朔が早退したあの日から数日が経ち、俺達はもう出願を終えそれぞれの勉強に取り組んでいた。俺と小春だけの図書室でシャーペンがノート上を走る音だけが響く。小春に借りた分厚い参考書をめくりながら俺は黙々と過去の入試問題を解いていた。
「朔ちゃん」
小春は唐突にそう切り出した。俺は一緒何の事かが分からず呆気に取られたが、すぐにその意味は分かる事になる。
「朔ちゃん、ずっと無理しとったんやね」
最近朔の笑顔に影が差すようになったのは俺のせいだろう。俺達はテニスの修業とはいえ朔に寂しい思いやつらい思いをさせていたのだ。それでも朔が俺や小春のそばに居てくれるのは、朔が"腐れ縁だ"と言い放った俺達の切っても切れない関係のお陰だと思っていた。幼なじみで、気付けば隣には朔。その状況に俺は甘えていたのだ。朔が居ることが当たり前になって、朔をそでにする事も度々あった。

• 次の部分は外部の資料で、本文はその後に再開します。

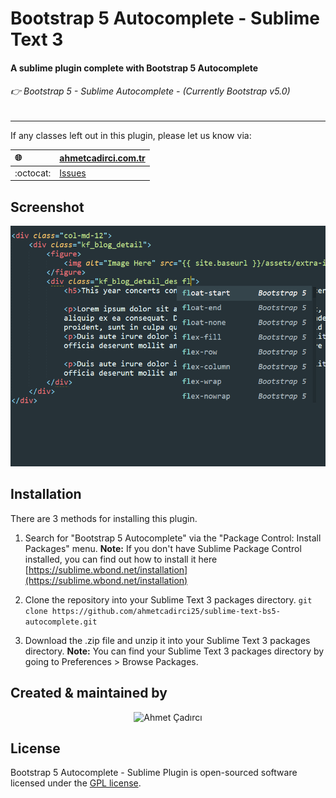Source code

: # Bootstrap 5 Autocomplete - Sublime Text 3

#### A sublime plugin complete with Bootstrap 5 Autocomplete
###### 👉 Bootstrap 5 - Sublime Autocomplete - *(Currently Bootstrap v5.0)*
---

If any classes left out in this plugin, please let us know via:

| :globe_with_meridians: 	| [ahmetcadirci.com.tr](https://ahmetcadirci.com.tr/) |
| :------ 					| :-----  |
| :octocat: 				| [Issues](https://github.com/ahmetcadirci25/sublime-text-bs5-autocomplete/issues) |


## Screenshot
![screenshot](Screenshot.png)

## Installation
There are 3 methods for installing this plugin.

1. Search for "Bootstrap 5 Autocomplete" via the "Package Control: Install Packages" menu.
**Note:** If you don't have Sublime Package Control installed, you can find out how to install it here [https://sublime.wbond.net/installation](https://sublime.wbond.net/installation)

2. Clone the repository into your Sublime Text 3 packages directory.
`git clone https://github.com/ahmetcadirci25/sublime-text-bs5-autocomplete.git`

3. Download the .zip file and unzip it into your Sublime Text 3 packages directory.
**Note:** You can find your Sublime Text 3 packages directory by going to Preferences > Browse Packages.

## Created & maintained by

<p align="center">
	<img src="https://ahmetcadirci.com.tr/images/logo.svg" width="130px" alt="Ahmet Çadırcı">
</p>

## License

Bootstrap 5 Autocomplete - Sublime Plugin is open-sourced software licensed under the [GPL license](https://www.gnu.org/licenses/gpl-3.0.en.html).
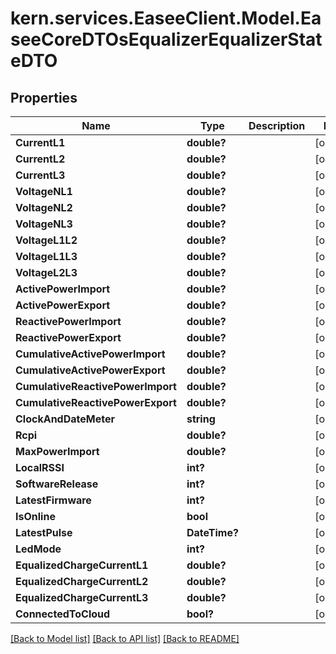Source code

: # kern.services.EaseeClient.Model.EaseeCoreDTOsEqualizerEqualizerStateDTO

## Properties

Name | Type | Description | Notes
------------ | ------------- | ------------- | -------------
**CurrentL1** | **double?** |  | [optional] 
**CurrentL2** | **double?** |  | [optional] 
**CurrentL3** | **double?** |  | [optional] 
**VoltageNL1** | **double?** |  | [optional] 
**VoltageNL2** | **double?** |  | [optional] 
**VoltageNL3** | **double?** |  | [optional] 
**VoltageL1L2** | **double?** |  | [optional] 
**VoltageL1L3** | **double?** |  | [optional] 
**VoltageL2L3** | **double?** |  | [optional] 
**ActivePowerImport** | **double?** |  | [optional] 
**ActivePowerExport** | **double?** |  | [optional] 
**ReactivePowerImport** | **double?** |  | [optional] 
**ReactivePowerExport** | **double?** |  | [optional] 
**CumulativeActivePowerImport** | **double?** |  | [optional] 
**CumulativeActivePowerExport** | **double?** |  | [optional] 
**CumulativeReactivePowerImport** | **double?** |  | [optional] 
**CumulativeReactivePowerExport** | **double?** |  | [optional] 
**ClockAndDateMeter** | **string** |  | [optional] 
**Rcpi** | **double?** |  | [optional] 
**MaxPowerImport** | **double?** |  | [optional] 
**LocalRSSI** | **int?** |  | [optional] 
**SoftwareRelease** | **int?** |  | [optional] 
**LatestFirmware** | **int?** |  | [optional] 
**IsOnline** | **bool** |  | [optional] 
**LatestPulse** | **DateTime?** |  | [optional] 
**LedMode** | **int?** |  | [optional] 
**EqualizedChargeCurrentL1** | **double?** |  | [optional] 
**EqualizedChargeCurrentL2** | **double?** |  | [optional] 
**EqualizedChargeCurrentL3** | **double?** |  | [optional] 
**ConnectedToCloud** | **bool?** |  | [optional] 

[[Back to Model list]](../README.md#documentation-for-models) [[Back to API list]](../README.md#documentation-for-api-endpoints) [[Back to README]](../README.md)

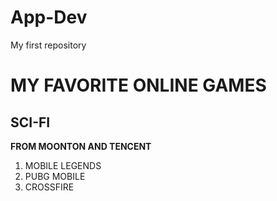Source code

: # App-Dev
My first repository
# MY FAVORITE ONLINE GAMES
## SCI-FI


**FROM MOONTON AND TENCENT**
1. MOBILE LEGENDS
2. PUBG MOBILE
3. CROSSFIRE
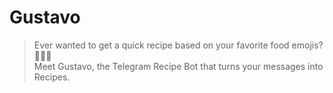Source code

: # Gustavo

> Ever wanted to get a quick recipe based on your favorite food emojis? 🥕🥗🥩 <br>
> Meet Gustavo, the Telegram Recipe Bot that turns your messages into Recipes.



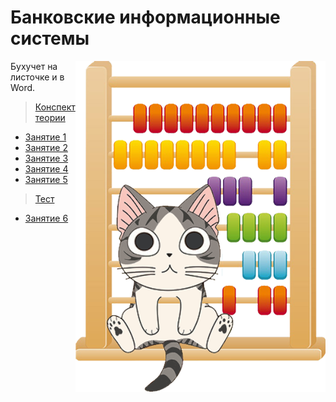 # Банковские информационные системы

<img src="https://github.com/Cat-in-box/FA/blob/png/git%20bukhis.png" align="right" width=400 height=530/>

Бухучет на листочке и в Word.       

> [Конспект теории](https://github.com/Cat-in-box/FA/blob/master/2%20%D0%BA%D1%83%D1%80%D1%81/%D0%91%D1%83%D1%85%D0%98%D0%A1/%D0%9A%D0%BE%D0%BD%D1%81%D0%BF%D0%B5%D0%BA%D1%82.docx)

* [Занятие 1](https://github.com/Cat-in-box/FA/tree/master/2%20%D0%BA%D1%83%D1%80%D1%81/%D0%91%D1%83%D1%85%D0%98%D0%A1/Pract1)
* [Занятие 2](https://github.com/Cat-in-box/FA/tree/master/2%20%D0%BA%D1%83%D1%80%D1%81/%D0%91%D1%83%D1%85%D0%98%D0%A1/Pract2)
* [Занятие 3](https://github.com/Cat-in-box/FA/tree/master/2%20%D0%BA%D1%83%D1%80%D1%81/%D0%91%D1%83%D1%85%D0%98%D0%A1/Pract3)
* [Занятие 4](https://github.com/Cat-in-box/FA/tree/master/2%20%D0%BA%D1%83%D1%80%D1%81/%D0%91%D1%83%D1%85%D0%98%D0%A1/Pract4)
* [Занятие 5](https://github.com/Cat-in-box/FA/tree/master/2%20%D0%BA%D1%83%D1%80%D1%81/%D0%91%D1%83%D1%85%D0%98%D0%A1/Pract5)

> [Тест](https://github.com/Cat-in-box/FA/blob/master/2%20%D0%BA%D1%83%D1%80%D1%81/%D0%91%D1%83%D1%85%D0%98%D0%A1/%D0%A2%D0%B5%D1%81%D1%82%D1%8B%20%D0%BF%D0%BE%20%D0%BB%D0%B5%D0%BA%D1%86%D0%B8%D0%B8.docx)

* [Занятие 6](https://github.com/Cat-in-box/FA/tree/master/2%20%D0%BA%D1%83%D1%80%D1%81/%D0%91%D1%83%D1%85%D0%98%D0%A1/Pract6)

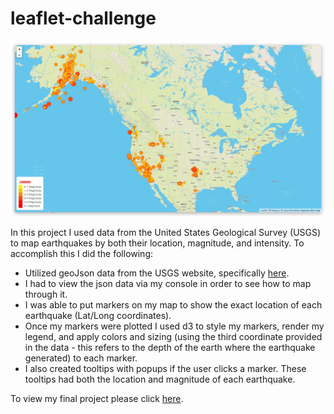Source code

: # leaflet-challenge

![earthquake-map](images/earthquake-map.jpg)

In this project I used data from the United States Geological Survey (USGS) to map earthquakes by both their location, magnitude, and intensity. To accomplish this I did the following:
* Utilized geoJson data from the USGS website, specifically [here](https://earthquake.usgs.gov/earthquakes/feed/v1.0/summary/all_week.geojson).
* I had to view the json data via my console in order to see how to map through it.
* I was able to put markers on my map to show the exact location of each earthquake (Lat/Long coordinates).
* Once my markers were plotted I used d3 to style my markers, render my legend, and apply colors and sizing (using the third coordinate provided in the data - this refers to the depth of the earth where the earthquake generated) to each marker.
* I also created tooltips with popups if the user clicks a marker. These tooltips had both the location and magnitude of each earthquake.

To view my final project please click [here](https://jforbis.github.io/leaflet-challenge/).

そして朔は不満を持っていない、と思ってもいた。ひどい自惚れだと思う。
「朔ちゃん、大丈夫なん?」
「俺に聞かれても、知らんわ」
「ユウくんなら分かるかなぁ思て」
小春の言う通り、俺には朔の様子を伺う事の出来る"近所"という環境があった。そのくせ俺はここ数日朔を見る事は無かった。
朔が居なくなろうと俺の生活に変わるものなどあるはずがないと思っていた。ただ朔が居なくとも、小春さえ居れば俺は俺で居られるのだと。だが今はどうだろう。朔が離れてから俺も小春も、何かがおかしい。どこか、駄目になってしまいそうだった。
「はよせな、卒業まであっという間や。それまでにヨリ戻さな終わりやで」
小春の言葉は今までで一番重く、男らしかった。